There are quite a few PW sites that that talk about oxidation, and several claiming that if left on the siding it actually causes damage. That part is somewhat suspect. I haven’t run into anything difinitive. It appears, from my limited understanding, that once it starts happening it is going to continuously occur, as it (PVC) has already begun to degrade. How long does it take to fully degrade, apparently it varies significantly based on too many variables from the manufacturing process to the application of any stabilizers (my term), but once it starts to occur the PVC will (my words here) become more brittle over time.
As it stands now, what I tell all my customers is this: It occurs due to the UV radiation, the PVC and oxygen reacting with one another (I don’t get more detailed). I tell them that if they want it removed it can be removed, but it will come back. I also tell them that it requires a lot of work and it is a little on the pricey side. I also usually show them the oxidation as I do in person estimates. Since you do a lot of volume, and are probably an online booker, I don’t know how you would approach that. I guess you could tell them (if they wanted to check) to go to the southern side or east side (depending on how their home is oriented) and wipe their hand on it. As you know, the darker shutters is where they would see it the easiest.
If any of my customers ask for more info, I direct them to this page and tell them to read number 14 and 15. Photostabilization of poly(vinyl chloride) – Still on the run - ScienceDirect I haven’t looked for another source of information since I found this one.
If you want to know how to fix it, so that it doesn’t degrade further, well, you will be rich. Here are the methods currently available from what I have read, but I haven’t read about any type of application, as this is largely in the production stage.

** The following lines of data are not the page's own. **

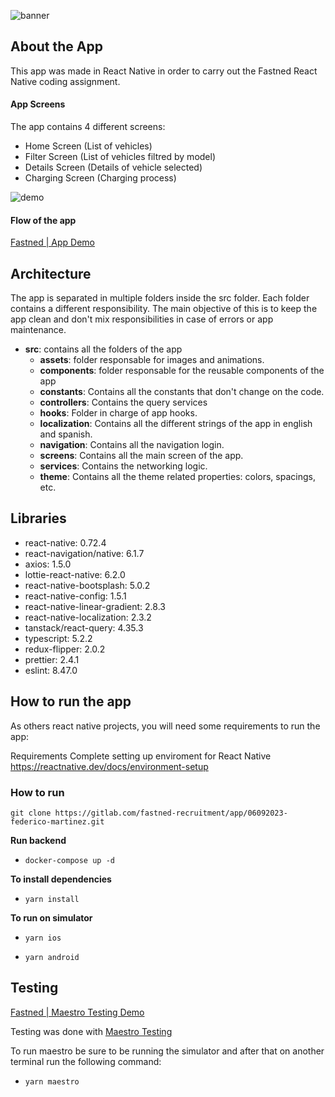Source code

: ![banner](https://i.imgur.com/3e8vyiN.png)

## About the App

This app was made in React Native in order to carry out the Fastned React Native coding assignment.

#### App Screens

The app contains 4 different screens:

- Home Screen (List of vehicles)
- Filter Screen (List of vehicles filtred by model)
- Details Screen (Details of vehicle selected)
- Charging Screen (Charging process)

![demo](https://i.imgur.com/oqeJCa3.png)

#### Flow of the app

[Fastned | App Demo](https://youtu.be/qJvUNjb-QZM)

## Architecture

The app is separated in multiple folders inside the src folder. Each folder contains a different responsibility. The main objective of this is to keep the app clean and don't mix responsibilities in case of errors or app maintenance.

- **src**: contains all the folders of the app
  - **assets**: folder responsable for images and animations.
  - **components**: folder responsable for the reusable components of the app
  - **constants**: Contains all the constants that don't change on the code.
  - **controllers**: Contains the query services
  - **hooks**: Folder in charge of app hooks.
  - **localization**: Contains all the different strings of the app in english and spanish.
  - **navigation**: Contains all the navigation login.
  - **screens**: Contains all the main screen of the app.
  - **services**: Contains the networking logic.
  - **theme**: Contains all the theme related properties: colors, spacings, etc.

## Libraries

- react-native: 0.72.4
- react-navigation/native: 6.1.7
- axios: 1.5.0
- lottie-react-native: 6.2.0
- react-native-bootsplash: 5.0.2
- react-native-config: 1.5.1
- react-native-linear-gradient: 2.8.3
- react-native-localization: 2.3.2
- tanstack/react-query: 4.35.3
- typescript: 5.2.2
- redux-flipper: 2.0.2
- prettier: 2.4.1
- eslint: 8.47.0

## How to run the app

As others react native projects, you will need some requirements to run the app:

Requirements
Complete setting up enviroment for React Native https://reactnative.dev/docs/environment-setup

### How to run

```
git clone https://gitlab.com/fastned-recruitment/app/06092023-federico-martinez.git
```

**Run backend**

- `docker-compose up -d`

**To install dependencies**

- `yarn install`

**To run on simulator**

- `yarn ios`

- `yarn android`

## Testing

[Fastned | Maestro Testing Demo](https://youtu.be/ZB0DTU8zd_M)

Testing was done with [Maestro Testing](https://maestro.mobile.dev/platform-support/react-native)

To run maestro be sure to be running the simulator and after that on another terminal run the following command:

- `yarn maestro`

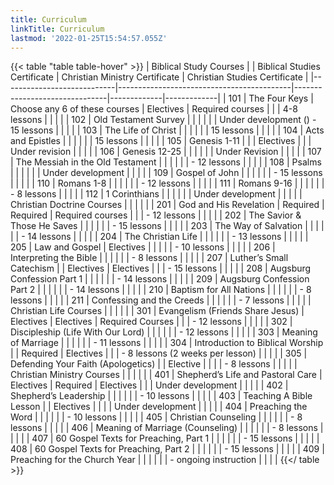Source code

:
 ```yaml
---
title: Curriculum
linkTitle: Curriculum
lastmod: '2022-01-25T15:54:57.055Z'
---
```

{{< table "table table-hover" >}}
| Biblical Study Courses |                                           | Biblical Studies Certificate  | Christian Ministry Certificate | Christian Studies Certificate |
|----------------------------|-------------------------------------------|-------------------------------|-------------|-------------|
| 101                        | The Four Keys                             | Choose any 6 of these courses | Electives   | Required courses  |
|                            | 4-8 lessons                        |                               |             |      |
| 102                        | Old Testament Survey                      |                               |             |             |
|                            | Under development () - 15 lessons    |                               |             |             |
| 103                        | The Life of Christ                        |                               |             |             |
|                            | 15 lessons              |                               |             |             |
| 104                        | Acts and Epistles                         |                               |             |             |
|                            | 15 lessons                        |                               |             |             |
| 105                        | Genesis 1-11                              |                               |             | Electives   |
|                            | Under revision                     |                               |             |             |
| 106                        | Genesis 12-25                             |                               |             |             |
|                            | Under Revision                     |                               |             |             |
| 107                        | The Messiah in the Old Testament          |                               |             |             |
|                            |  - 12 lessons                        |                               |             |             |
| 108                        | Psalms                                    |                               |             |             |
|                            | Under development                  |                               |             |             |
| 109                        | Gospel of John                            |                               |             |             |
|                            |  - 15 lessons                        |                               |             |             |
| 110                        | Romans 1-8                                |                               |             |             |
|                            |  - 12 lessons                        |                               |             |             |
| 111                        | Romans 9-16                               |                               |             |             |
|                            |  - 8 lessons                    |                               |             |             |
| 112                        | 1 Corinthians                             |                               |             |             |
|                            | Under development                  |                               |             |             |
| Christian Doctrine Courses |                                           |                               |             |             |
| 201                        | God and His Revelation                    | Required                      | Required    | Required courses  |
|                            |  - 12 lessons                 |                               |             |      |
| 202                        | The Savior & Those He Saves               |                               |             |             |
|                            |  - 15 lessons                 |                               |             |             |
| 203                        | The Way of Salvation                      |                               |             |             |
|                            |  - 14 lessons                   |                               |             |             |
| 204                        | The Christian Life                        |                               |             |             |
|                            |  - 13 lessons                   |                               |             |             |
| 205                        | Law and Gospel                            | Electives                     |             |             |
|                            |  - 10 lessons                         |                               |             |             |
| 206                        | Interpreting the Bible                    |                               |             |             |
|                            |  - 8 lessons                        |                               |             |             |
| 207                        | Luther’s Small Catechism                  |                               | Electives   | Electives   |
|                            |  - 15 lessons                         |                               |             |             |
| 208                        | Augsburg Confession Part 1                |                               |             |             |
|                            |  - 14 lessons                       |                               |             |             |
| 209                        | Augsburg Confession Part 2                |                               |             |             |
|                            |  - 14 lessons                       |                               |             |             |
| 210                        | Baptism for All Nations                   |                               |             |             |
|                            |  - 8 lessons                         |                               |             |             |
| 211                        | Confessing and the Creeds                 |                               |             |             |
|                            |  - 7 lessons                          |                               |             |             |
| Christian Life Courses     |                                           |                               |             |             |
| 301                        | Evangelism (Friends Share Jesus)          | Electives                     | Electives   | Required Courses  |
|                            |  - 12 lessons                      |                               |             |      |
| 302                        | Discipleship (Life With Our Lord)         |                               |             |             |
|                            |  - 12 lessons                         |                               |             |             |
| 303                        | Meaning of Marriage                       |                               |             |             |
|                            |  - 11 lessons                         |                               |             |             |
| 304                        | Introduction to Biblical Worship          |                               | Required    | Electives   |
|                            |  - 8 lessons (2 weeks per lesson) |                               |             |             |
| 305                        | Defending Your Faith (Apologetics)        |                               | Elective    |             |
|                            |  - 8 lessons                         |                               |             |             |
| Christian Ministry Courses |                                           |                               |             |             |
| 401                        | Shepherd’s Life and Pastoral Care         | Electives                     | Required    | Electives   |
|                            | Under development                  |                               |             |             |
| 402                        | Shepherd’s Leadership                     |                               |             |             |
|                            |  - 10 lessons                         |                               |             |             |
| 403                        | Teaching A Bible Lesson                   |                               | Electives   |             |
|                            | Under development                |                               |             |             |
| 404                        | Preaching the Word                        |                               |             |             |
|                            |  - 10 lessons                         |                               |             |             |
| 405                        | Christian Counseling                      |                               |             |             |
|                            |  - 8 lessons                          |                               |             |             |
| 406                        | Meaning of Marriage (Counseling)          |                               |             |             |
|                            |  -  8 lessons                      |                               |             |             |
| 407                        | 60 Gospel Texts for Preaching, Part 1     |                               |             |             |
|                            |  - 15 lessons           |                               |             |             |
| 408                        | 60 Gospel Texts for Preaching, Part 2     |                               |             |             |
|                            |  - 15 lessons           |                               |             |             |
| 409                        | Preaching for the Church Year             |                               |             |             |
|                            |  - ongoing instruction             |                               |             |             |
{{</ table >}}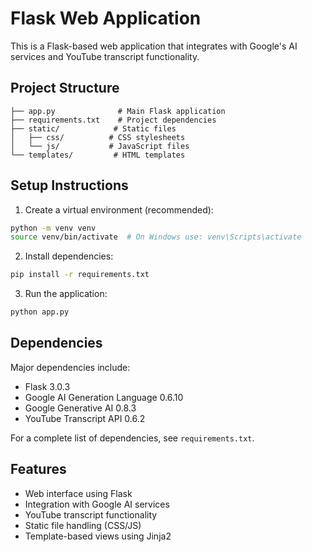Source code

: # Flask Web Application

This is a Flask-based web application that integrates with Google's AI services and YouTube transcript functionality.

## Project Structure
```
├── app.py              # Main Flask application
├── requirements.txt    # Project dependencies
├── static/            # Static files
│   ├── css/          # CSS stylesheets
│   └── js/           # JavaScript files
└── templates/         # HTML templates
```

## Setup Instructions

1. Create a virtual environment (recommended):
```bash
python -m venv venv
source venv/bin/activate  # On Windows use: venv\Scripts\activate
```

2. Install dependencies:
```bash
pip install -r requirements.txt
```

3. Run the application:
```bash
python app.py
```

## Dependencies

Major dependencies include:
- Flask 3.0.3
- Google AI Generation Language 0.6.10
- Google Generative AI 0.8.3
- YouTube Transcript API 0.6.2

For a complete list of dependencies, see `requirements.txt`.

## Features
- Web interface using Flask
- Integration with Google AI services
- YouTube transcript functionality
- Static file handling (CSS/JS)
- Template-based views using Jinja2
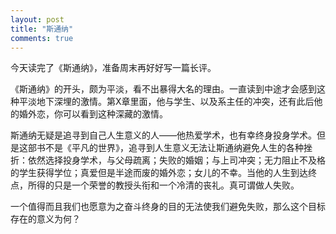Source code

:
 ```yaml
---
layout: post
title: "斯通纳"
comments: true
---
```


今天读完了《斯通纳》，准备周末再好好写一篇长评。

《斯通纳》的开头，颇为平淡，看不出暴得大名的理由。一直读到中途才会感到这种平淡地下深埋的激情。第X章里面，他与学生、以及系主任的冲突，还有此后他的婚外恋，你可以看到这种深藏的激情。

斯通纳无疑是追寻到自己人生意义的人——他热爱学术，也有幸终身投身学术。但是这部书不是《平凡的世界》，追寻到人生意义无法让斯通纳避免人生的各种挫折：依然选择投身学术，与父母疏离；失败的婚姻；与上司冲突；无力阻止不及格的学生获得学位；真爱但是半途而废的婚外恋；女儿的不幸。当他的人生到达终点，所得的只是一个荣誉的教授头衔和一个冷清的丧礼。真可谓做人失败。

一个值得而且我们也愿意为之奋斗终身的目的无法使我们避免失败，那么这个目标存在的意义为何？
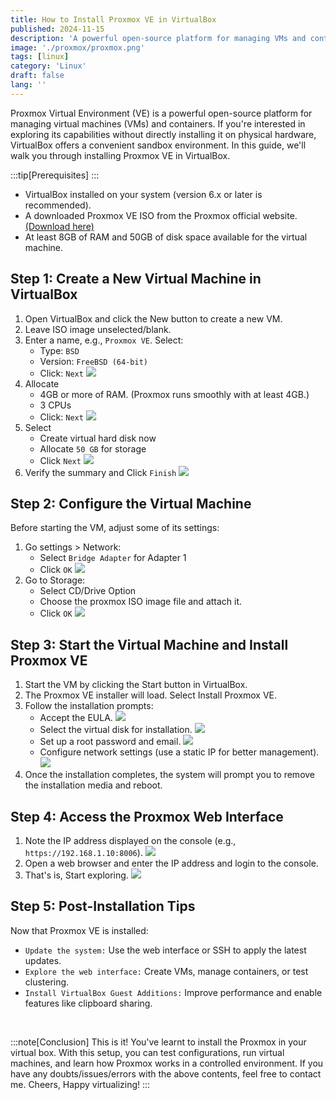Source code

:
 ```yaml
---
title: How to Install Proxmox VE in VirtualBox
published: 2024-11-15
description: 'A powerful open-source platform for managing VMs and containers.'
image: './proxmox/proxmox.png'
tags: [linux]
category: 'Linux'
draft: false
lang: ''
---
```


Proxmox Virtual Environment (VE) is a powerful open-source platform for managing virtual machines (VMs) and containers. If you're interested in exploring its capabilities without directly installing it on physical hardware, VirtualBox offers a convenient sandbox environment. In this guide, we'll walk you through installing Proxmox VE in VirtualBox.

:::tip[Prerequisites]
:::
- VirtualBox installed on your system (version 6.x or later is recommended).
- A downloaded Proxmox VE ISO from the Proxmox official website. [(Download here)](https://www.proxmox.com/en/downloads/proxmox-virtual-environment/iso)
- At least 8GB of RAM and 50GB of disk space available for the virtual machine.

## Step 1: Create a New Virtual Machine in VirtualBox

1. Open VirtualBox and click the New button to create a new VM.
2. Leave ISO image unselected/blank.
3. Enter a name, e.g., `Proxmox VE`.
    Select:
    - Type: `BSD`
    - Version: `FreeBSD (64-bit)`
    - Click: `Next`
![](./proxmox/1.png)
4. Allocate     
    - 4GB or more of RAM. (Proxmox runs smoothly with at least 4GB.)
    - 3 CPUs
    - Click: `Next`
![](./proxmox/2.png)
5. Select
    - Create virtual hard disk now
    - Allocate `50 GB` for storage
    - Click `Next`
![](./proxmox/3.png)
6. Verify the summary and Click `Finish`
![](./proxmox/4.png)
## Step 2: Configure the Virtual Machine
Before starting the VM, adjust some of its settings:
1. Go settings > Network:
    - Select `Bridge Adapter` for Adapter 1
    - Click `OK`
![](./proxmox/5.png)
2. Go to Storage:
    - Select CD/Drive Option
    - Choose the proxmox ISO image file and attach it.
    - Click `OK`
![](./proxmox/6.png)
## Step 3: Start the Virtual Machine and Install Proxmox VE
1. Start the VM by clicking the Start button in VirtualBox.
2. The Proxmox VE installer will load. Select Install Proxmox VE.
3. Follow the installation prompts:
    - Accept the EULA.
        ![](./proxmox/7.png)
    - Select the virtual disk for installation.
        ![](./proxmox/8.png)
    - Set up a root password and email.
        ![](./proxmox/9.png)
    - Configure network settings (use a static IP for better management).
        ![](./proxmox/10.png)
4. Once the installation completes, the system will prompt you to remove the installation media and reboot.

## Step 4: Access the Proxmox Web Interface
1. Note the IP address displayed on the console (e.g., `https://192.168.1.10:8006`).
![](./proxmox/11.png)
2. Open a web browser and enter the IP address and login to the console.
3. That's is, Start exploring.
![](./proxmox/12.png)

## Step 5: Post-Installation Tips
Now that Proxmox VE is installed:
- `Update the system:` Use the web interface or SSH to apply the latest updates.
- `Explore the web interface:` Create VMs, manage containers, or test clustering.
- `Install VirtualBox Guest Additions:` Improve performance and enable features like clipboard sharing.

<br>

:::note[Conclusion]
This is it! You've learnt to install the Proxmox in your virtual box. With this setup, you can test configurations, run virtual machines, and learn how Proxmox works in a controlled environment. If you have any doubts/issues/errors with the above contents, feel free to contact me. Cheers, Happy virtualizing!
:::
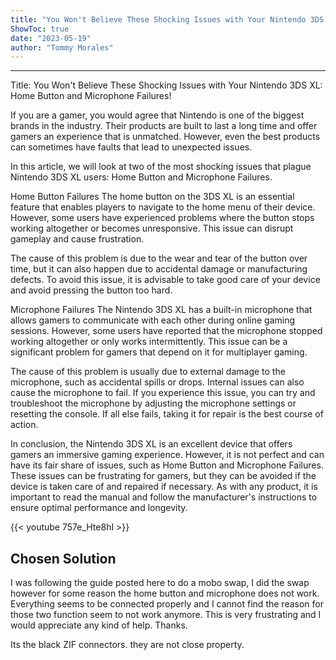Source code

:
 ```yaml
---
title: "You Won't Believe These Shocking Issues with Your Nintendo 3DS XL: Home Button and Microphone Failures!"
ShowToc: true 
date: "2023-05-19"
author: "Tommy Morales"
---
```

*****
Title: You Won't Believe These Shocking Issues with Your Nintendo 3DS XL: Home Button and Microphone Failures!

If you are a gamer, you would agree that Nintendo is one of the biggest brands in the industry. Their products are built to last a long time and offer gamers an experience that is unmatched. However, even the best products can sometimes have faults that lead to unexpected issues.

In this article, we will look at two of the most shocking issues that plague Nintendo 3DS XL users: Home Button and Microphone Failures.

Home Button Failures
The home button on the 3DS XL is an essential feature that enables players to navigate to the home menu of their device. However, some users have experienced problems where the button stops working altogether or becomes unresponsive. This issue can disrupt gameplay and cause frustration.

The cause of this problem is due to the wear and tear of the button over time, but it can also happen due to accidental damage or manufacturing defects. To avoid this issue, it is advisable to take good care of your device and avoid pressing the button too hard.

Microphone Failures
The Nintendo 3DS XL has a built-in microphone that allows gamers to communicate with each other during online gaming sessions. However, some users have reported that the microphone stopped working altogether or only works intermittently. This issue can be a significant problem for gamers that depend on it for multiplayer gaming.

The cause of this problem is usually due to external damage to the microphone, such as accidental spills or drops. Internal issues can also cause the microphone to fail. If you experience this issue, you can try and troubleshoot the microphone by adjusting the microphone settings or resetting the console. If all else fails, taking it for repair is the best course of action.

In conclusion, the Nintendo 3DS XL is an excellent device that offers gamers an immersive gaming experience. However, it is not perfect and can have its fair share of issues, such as Home Button and Microphone Failures. These issues can be frustrating for gamers, but they can be avoided if the device is taken care of and repaired if necessary. As with any product, it is important to read the manual and follow the manufacturer's instructions to ensure optimal performance and longevity.

{{< youtube 757e_Hte8hI >}} 



## Chosen Solution
 I was following the guide posted here to do a mobo swap, I did the swap however for some reason the home button and microphone does not work. Everything seems to be connected properly and I cannot find the reason for those two function seem to not work anymore. This is very frustrating and I would appreciate any kind of help.
Thanks.

 Its the black ZIF connectors. they are not close property.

The photostabilization of polymers may be achieved in many ways. The following stabilizing systems have been developed, which depend on the action of stabilizer: light screeners, UV absorbers, excited state quenchers, peroxide decomposers and free radical scavengers, of these it is generally believed that excited state quenchers, peroxide decomposers and free radical scavengers are the most effective
I’m no scientist, just a guy with a keyboard and a curious monkey mind.
Good luck to you. If you run across anything that talks about oxidation removal increasing the longevity of the PVC, I would love to read it.